Enhancement of motor functional recovery using immunomodulatory extracellular vesicles-loaded injectable thermosensitive hydrogel post spinal cord injury

Abstract

Persistence of inflammation during the secondary injury of spinal cord injury (SCI) has been identified as the root cause of poor regenerative capability of spinal cord. M2 microglia derived extracellular vesicles (EVs) have shown therapeutical potential for inflammation alleviation as well as neural regeneration, however their applications in SCI treatment is limited due to issues such as poor accumulation, short retention, and lack of controlled release in lesion tissue. Herein, a novel M2 derived EVs delivery thermosensitive hydrogel system was established harnessing both therapeutic potency of EVs and responsiveness of hydrogel for spinal cord injury. EVs were isolated from IL-4 polarized type2 BV2 cells and incorporated into poly (d, l-lactide)-poly (ethylene glycol)-poly(d,l-lactide) PLEL hydrogel to develop an injectable hydrogel with the properties of thermo-sensitive, anti-inflammation and anti-apoptosis. PLEL thermosensitive hydrogel not only provided sufficient flowability to gain access to injured tissue during injection, but also enabled effective retention and controlled release of delivery cargo once the hydrogel was deployed as the gelation happened quickly at body temperature.

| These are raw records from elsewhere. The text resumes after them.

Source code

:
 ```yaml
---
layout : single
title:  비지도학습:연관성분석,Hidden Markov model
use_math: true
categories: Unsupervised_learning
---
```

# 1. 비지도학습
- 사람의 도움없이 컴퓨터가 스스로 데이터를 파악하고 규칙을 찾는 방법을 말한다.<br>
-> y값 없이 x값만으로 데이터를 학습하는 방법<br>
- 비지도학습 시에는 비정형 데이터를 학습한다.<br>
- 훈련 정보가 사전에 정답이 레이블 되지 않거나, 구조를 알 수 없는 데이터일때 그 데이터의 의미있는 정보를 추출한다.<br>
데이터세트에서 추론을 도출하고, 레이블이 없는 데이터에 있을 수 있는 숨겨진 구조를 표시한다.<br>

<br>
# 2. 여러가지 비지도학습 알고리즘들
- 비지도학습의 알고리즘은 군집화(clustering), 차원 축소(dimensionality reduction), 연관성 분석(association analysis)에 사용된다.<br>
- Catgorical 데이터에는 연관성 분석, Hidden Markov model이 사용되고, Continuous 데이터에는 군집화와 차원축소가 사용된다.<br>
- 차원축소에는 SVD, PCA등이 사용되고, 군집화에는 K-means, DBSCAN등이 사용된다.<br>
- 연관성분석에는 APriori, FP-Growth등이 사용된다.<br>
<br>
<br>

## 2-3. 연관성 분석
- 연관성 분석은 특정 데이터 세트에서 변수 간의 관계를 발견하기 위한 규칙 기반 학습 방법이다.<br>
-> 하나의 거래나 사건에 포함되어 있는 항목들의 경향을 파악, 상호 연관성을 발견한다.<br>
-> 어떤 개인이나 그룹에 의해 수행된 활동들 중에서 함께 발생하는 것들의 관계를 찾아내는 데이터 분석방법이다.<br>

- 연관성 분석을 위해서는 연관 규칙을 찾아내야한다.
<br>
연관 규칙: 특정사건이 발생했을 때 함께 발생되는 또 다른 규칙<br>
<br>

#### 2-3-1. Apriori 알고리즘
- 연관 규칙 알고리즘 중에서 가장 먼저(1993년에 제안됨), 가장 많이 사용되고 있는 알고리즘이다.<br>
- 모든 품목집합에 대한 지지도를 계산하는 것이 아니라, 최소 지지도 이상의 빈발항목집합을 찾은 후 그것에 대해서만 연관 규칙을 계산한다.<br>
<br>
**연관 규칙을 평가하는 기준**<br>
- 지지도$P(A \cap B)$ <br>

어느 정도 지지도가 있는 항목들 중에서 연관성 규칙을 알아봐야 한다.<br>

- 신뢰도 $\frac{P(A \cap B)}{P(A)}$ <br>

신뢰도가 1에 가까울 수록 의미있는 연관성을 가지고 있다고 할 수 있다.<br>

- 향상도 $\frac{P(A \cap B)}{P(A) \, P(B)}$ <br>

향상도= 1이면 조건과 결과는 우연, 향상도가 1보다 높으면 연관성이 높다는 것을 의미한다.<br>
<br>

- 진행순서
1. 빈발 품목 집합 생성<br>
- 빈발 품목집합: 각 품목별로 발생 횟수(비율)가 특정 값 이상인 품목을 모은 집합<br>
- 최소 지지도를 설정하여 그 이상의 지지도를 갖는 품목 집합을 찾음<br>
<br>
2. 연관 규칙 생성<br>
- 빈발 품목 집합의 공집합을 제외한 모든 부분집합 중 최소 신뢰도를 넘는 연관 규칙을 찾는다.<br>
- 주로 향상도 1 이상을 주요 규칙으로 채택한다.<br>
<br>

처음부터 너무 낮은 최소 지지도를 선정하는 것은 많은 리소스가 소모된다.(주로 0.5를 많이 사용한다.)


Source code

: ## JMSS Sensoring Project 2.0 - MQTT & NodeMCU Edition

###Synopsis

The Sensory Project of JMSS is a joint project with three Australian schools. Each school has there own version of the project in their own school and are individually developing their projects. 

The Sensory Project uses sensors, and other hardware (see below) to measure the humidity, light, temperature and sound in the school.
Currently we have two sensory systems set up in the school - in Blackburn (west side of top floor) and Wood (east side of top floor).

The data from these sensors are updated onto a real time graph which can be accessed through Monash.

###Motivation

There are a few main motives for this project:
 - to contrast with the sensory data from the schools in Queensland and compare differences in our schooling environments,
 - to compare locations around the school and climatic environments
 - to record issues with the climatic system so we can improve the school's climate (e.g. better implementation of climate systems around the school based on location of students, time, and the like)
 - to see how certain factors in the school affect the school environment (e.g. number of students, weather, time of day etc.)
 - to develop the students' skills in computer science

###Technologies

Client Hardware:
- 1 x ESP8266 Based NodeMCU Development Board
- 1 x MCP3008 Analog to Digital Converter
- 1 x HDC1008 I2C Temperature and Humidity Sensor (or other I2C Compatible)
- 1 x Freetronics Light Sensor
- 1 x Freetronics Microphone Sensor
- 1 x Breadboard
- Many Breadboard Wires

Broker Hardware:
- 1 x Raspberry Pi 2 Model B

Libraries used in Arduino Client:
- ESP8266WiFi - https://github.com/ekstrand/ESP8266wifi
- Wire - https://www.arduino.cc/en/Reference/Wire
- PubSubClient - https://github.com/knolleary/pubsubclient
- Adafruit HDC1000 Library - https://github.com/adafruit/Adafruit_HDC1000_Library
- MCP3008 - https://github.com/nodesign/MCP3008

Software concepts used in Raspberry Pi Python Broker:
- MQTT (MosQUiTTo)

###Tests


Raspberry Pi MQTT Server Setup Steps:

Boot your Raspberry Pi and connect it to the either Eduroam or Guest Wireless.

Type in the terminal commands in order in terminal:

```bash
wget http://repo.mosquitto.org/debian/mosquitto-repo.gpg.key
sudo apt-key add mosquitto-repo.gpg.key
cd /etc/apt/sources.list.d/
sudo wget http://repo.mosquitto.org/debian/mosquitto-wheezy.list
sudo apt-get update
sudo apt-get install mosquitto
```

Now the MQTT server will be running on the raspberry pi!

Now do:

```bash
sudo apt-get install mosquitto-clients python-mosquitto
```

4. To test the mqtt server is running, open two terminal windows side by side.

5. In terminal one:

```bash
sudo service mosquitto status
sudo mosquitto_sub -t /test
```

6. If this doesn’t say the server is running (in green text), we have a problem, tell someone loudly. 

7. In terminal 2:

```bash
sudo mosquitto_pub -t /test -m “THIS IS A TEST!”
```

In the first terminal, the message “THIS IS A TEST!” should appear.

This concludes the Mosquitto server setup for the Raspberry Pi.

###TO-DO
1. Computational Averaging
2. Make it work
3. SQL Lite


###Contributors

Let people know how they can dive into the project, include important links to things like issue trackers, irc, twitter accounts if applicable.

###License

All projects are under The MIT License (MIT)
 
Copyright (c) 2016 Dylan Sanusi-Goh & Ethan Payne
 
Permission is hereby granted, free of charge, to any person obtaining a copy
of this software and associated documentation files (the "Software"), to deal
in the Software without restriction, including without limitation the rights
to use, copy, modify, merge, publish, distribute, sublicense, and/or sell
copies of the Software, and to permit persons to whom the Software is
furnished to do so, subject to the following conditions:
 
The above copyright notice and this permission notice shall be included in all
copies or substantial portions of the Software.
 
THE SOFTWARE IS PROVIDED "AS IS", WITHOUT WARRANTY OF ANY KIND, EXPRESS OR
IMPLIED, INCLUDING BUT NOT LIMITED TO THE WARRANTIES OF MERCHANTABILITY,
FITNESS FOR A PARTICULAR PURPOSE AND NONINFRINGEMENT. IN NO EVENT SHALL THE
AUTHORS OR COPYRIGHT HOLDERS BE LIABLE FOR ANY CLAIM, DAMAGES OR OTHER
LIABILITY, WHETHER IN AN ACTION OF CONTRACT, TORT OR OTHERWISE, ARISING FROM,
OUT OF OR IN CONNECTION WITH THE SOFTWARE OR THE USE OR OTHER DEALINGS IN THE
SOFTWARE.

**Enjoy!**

In vivo results demonstrated that PLEL/EVs hydrogel successfully improved motor nerve functional recovery post SCI evidenced by elevated BBB scores and reduced scare areas. Mechanistic study revealed that sustained release of EV attenuated the local inflammation via EVs-induced M2 polarization and inhibited the apoptosis of neurons via Bcl-2 pathway, which systematically to protect spinal cord. Therefore, this EVs loaded thermosensitive hydrogel approach provides a microenvironment-responsive and noninvasive route to improve SCI therapy via both anti-inflammatory and neural protective mechanisms.